Stocks in emerging markets suffered the biggest retreat among the major asset classes, tumbling 14.6 percent. In the US, Wall Street started the year strong, buoyed by a growing economy and corporate profits; it didn’t end that way. Stocks reached new highs in January and rode a wave of tax cut-induced corporate earnings growth to another all-time high by September.
Then the jitters set in.
Investors grew worried that the testy USA-China trade dispute and higher interest rates would slow the economy, hurting corporate profits. In October, the market sold technology companies and other growth sectors in favour of less risky assets, such as government bonds.
The autumn sell off knocked the S&P 500 down 10 percent from its record high. The index ended the year with its worst annual performance in a decade, losing 6.2 percent.
Energy, materials, communication services, industrials and financials were the biggest percentage losers. Only healthcare and utilities ended the year higher than they began it.

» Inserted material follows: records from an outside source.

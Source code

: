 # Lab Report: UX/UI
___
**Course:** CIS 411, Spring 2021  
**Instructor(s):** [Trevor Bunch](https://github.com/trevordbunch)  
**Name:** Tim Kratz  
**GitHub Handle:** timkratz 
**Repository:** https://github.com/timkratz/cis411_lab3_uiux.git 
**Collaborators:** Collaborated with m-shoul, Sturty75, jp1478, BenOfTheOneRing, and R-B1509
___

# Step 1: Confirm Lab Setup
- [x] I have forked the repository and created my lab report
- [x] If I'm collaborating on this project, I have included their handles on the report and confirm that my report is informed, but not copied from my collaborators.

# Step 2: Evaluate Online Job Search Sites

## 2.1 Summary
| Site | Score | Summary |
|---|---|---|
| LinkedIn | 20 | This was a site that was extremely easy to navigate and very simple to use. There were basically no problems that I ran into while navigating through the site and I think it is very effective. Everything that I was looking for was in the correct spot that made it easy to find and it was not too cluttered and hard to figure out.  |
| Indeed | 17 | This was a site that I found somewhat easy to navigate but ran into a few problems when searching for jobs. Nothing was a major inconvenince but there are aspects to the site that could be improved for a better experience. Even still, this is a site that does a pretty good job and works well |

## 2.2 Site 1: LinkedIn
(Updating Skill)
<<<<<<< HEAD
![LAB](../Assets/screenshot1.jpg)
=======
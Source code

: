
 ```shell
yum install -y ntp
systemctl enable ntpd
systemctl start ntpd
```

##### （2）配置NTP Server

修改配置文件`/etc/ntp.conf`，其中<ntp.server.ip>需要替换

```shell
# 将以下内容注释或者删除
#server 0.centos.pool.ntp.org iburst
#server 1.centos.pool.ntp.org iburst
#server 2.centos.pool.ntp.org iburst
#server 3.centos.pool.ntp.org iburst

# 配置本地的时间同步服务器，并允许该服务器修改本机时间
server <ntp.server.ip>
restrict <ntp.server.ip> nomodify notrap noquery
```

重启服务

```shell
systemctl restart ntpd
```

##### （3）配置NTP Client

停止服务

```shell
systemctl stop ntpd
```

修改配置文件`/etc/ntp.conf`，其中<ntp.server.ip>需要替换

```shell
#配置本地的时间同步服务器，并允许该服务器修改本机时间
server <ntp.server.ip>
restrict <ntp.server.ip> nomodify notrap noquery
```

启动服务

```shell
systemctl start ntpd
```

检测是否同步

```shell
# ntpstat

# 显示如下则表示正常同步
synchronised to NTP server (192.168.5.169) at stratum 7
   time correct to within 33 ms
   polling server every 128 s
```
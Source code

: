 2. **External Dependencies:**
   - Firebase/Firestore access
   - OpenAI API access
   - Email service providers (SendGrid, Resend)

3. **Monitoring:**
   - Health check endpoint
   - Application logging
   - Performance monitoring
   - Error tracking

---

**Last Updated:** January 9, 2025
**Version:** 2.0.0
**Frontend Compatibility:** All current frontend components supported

In Canada, the TSX fell 11.6 percent for the year after declines that started in the summer gained momentum. Trade disputes and slowing global growth stoked fears of a recession. The main laggard in Canada was the energy sector (-21.5 percent) as oversupply caused volatility in oil prices, particularly throughout November. On the other hand, technology stole the show with returns up by 12.5 percent.
Consumer staples, the only other Canadian sector in the green, posted a modest gain of 0.6 percent over the year.
Major indexes in Europe also ended 2018 in the red. The CAC 40 of France finished the year down 11 percent. Britain’s FTSE 100 lost 12.5 percent. Germany’s DAX ended in a bear market, down 22 percent from a high in January – and 18 percent from the start of the year.
In Asia, the Year of the Dog was not kind to Chinese stocks. The Shanghai Composite declined 24.6 percent, its worst performance since 2008. As shares on the mainland were pummelled, Hong Kong performed a bit better, with stocks declining only 13.6 percent. Japan’s Nikkei ended the year with a loss of 12 percent.
Most commodities experienced a bad year – with oil among the worst performers.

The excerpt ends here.